United Airlines has started adjusting capacity after disclosing a $340 hike in fuel costs triggered by the Iran war in the first quarter of 2026.
The US carrier noted that oil prices “remain volatile and elevated” versus the start of the year.
Despite recording strong sales in the three months, United has already begun adjusting its schedule for the rest of 2026 to account for higher fuel prices with an expected five-point capacity cut compared to its original plan for the year.
“As a result, the company expects capacity in the third and fourth quarters of 2026 to be flat to up approximately 2% year-over-year,” a statement said.
“United will continue to be nimble with capacity, with additional reductions or restored flying as appropriate to meet anticipated demand.”
The update came as the Chicago-based airline achieved its highest first-quarter revenue of $14.6 billion, helped by a 14% rise in demand for premium and business travel.
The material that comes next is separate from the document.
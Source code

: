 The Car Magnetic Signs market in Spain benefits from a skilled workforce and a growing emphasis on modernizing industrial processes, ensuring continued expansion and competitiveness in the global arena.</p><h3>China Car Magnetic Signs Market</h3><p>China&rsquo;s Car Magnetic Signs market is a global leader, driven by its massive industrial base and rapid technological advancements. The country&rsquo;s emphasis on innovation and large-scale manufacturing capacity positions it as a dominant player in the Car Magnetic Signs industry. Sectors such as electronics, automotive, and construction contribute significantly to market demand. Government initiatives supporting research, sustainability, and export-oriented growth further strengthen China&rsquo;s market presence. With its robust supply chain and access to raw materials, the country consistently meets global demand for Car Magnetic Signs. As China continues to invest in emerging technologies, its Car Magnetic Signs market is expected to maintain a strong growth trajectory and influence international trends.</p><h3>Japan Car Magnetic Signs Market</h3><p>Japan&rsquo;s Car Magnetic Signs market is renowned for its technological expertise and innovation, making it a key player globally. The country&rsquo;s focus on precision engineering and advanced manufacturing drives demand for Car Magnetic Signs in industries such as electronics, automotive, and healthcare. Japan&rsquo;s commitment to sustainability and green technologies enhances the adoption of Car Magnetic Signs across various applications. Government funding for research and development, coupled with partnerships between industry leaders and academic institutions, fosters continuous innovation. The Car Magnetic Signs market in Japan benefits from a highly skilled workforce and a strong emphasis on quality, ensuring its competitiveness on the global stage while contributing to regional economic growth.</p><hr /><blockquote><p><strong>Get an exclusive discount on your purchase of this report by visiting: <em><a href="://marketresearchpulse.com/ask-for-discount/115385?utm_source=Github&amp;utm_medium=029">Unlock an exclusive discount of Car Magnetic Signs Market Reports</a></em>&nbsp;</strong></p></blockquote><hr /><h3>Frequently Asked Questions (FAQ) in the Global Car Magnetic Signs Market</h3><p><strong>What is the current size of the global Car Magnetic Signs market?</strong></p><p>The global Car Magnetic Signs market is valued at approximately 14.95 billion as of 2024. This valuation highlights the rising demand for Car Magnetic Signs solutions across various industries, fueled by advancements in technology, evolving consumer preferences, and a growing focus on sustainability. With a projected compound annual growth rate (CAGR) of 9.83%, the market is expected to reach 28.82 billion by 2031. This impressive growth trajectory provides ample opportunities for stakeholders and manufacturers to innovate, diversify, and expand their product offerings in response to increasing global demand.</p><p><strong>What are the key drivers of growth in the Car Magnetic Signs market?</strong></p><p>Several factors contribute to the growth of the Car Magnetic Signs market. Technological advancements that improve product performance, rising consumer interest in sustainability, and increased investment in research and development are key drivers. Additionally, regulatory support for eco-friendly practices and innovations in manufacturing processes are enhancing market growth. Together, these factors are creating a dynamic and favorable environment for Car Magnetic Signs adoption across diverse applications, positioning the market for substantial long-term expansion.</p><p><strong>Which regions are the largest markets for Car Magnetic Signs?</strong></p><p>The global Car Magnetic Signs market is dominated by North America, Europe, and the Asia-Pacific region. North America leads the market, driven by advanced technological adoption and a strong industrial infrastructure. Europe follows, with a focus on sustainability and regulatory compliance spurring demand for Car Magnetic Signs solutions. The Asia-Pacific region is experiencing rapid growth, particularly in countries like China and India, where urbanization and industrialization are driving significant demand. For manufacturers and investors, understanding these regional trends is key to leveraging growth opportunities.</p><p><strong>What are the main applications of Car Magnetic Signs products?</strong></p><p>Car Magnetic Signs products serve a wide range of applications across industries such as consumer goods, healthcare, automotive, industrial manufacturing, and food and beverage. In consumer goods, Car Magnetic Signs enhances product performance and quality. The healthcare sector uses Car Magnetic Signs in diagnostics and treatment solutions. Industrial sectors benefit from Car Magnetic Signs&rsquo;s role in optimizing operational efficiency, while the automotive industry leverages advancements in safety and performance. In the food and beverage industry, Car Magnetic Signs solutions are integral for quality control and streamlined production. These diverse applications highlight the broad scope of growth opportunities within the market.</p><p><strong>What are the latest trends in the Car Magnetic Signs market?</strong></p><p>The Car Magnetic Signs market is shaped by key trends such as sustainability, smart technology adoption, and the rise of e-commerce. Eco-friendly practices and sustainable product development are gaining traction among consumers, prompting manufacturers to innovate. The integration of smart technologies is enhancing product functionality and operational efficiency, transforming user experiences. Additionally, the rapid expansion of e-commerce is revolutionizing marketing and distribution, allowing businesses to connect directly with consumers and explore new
Revenue was 10.6% higher than the same period last year.
Adjusted pre-tax profits came in at $0.5 billion as capacity rose by 3.4% compared to the first three months of last year.
United carried the most passengers in a first quarter in its history and claimed the best on-time departure rate among the eight largest US carriers.
Chief executive Scott Kirby said: "These are results our employees can be proud of, and they show the resilience of our long-term strategy, even in the face of escalating fuel expense.
"Our strong financial position and success in winning brand-loyal customers enabled United to quickly make tactical adjustments to higher fuel prices while maintaining our long-term focus."
He added: "Moments of uncertainty for the airline industry may also create opportunity for United.
"We have demonstrated quarter after quarter that we are built to withstand disruptions, and this moment is no different. We’ll stay nimble in the short term while continuing to grow the airline and invest in our customers, product and people."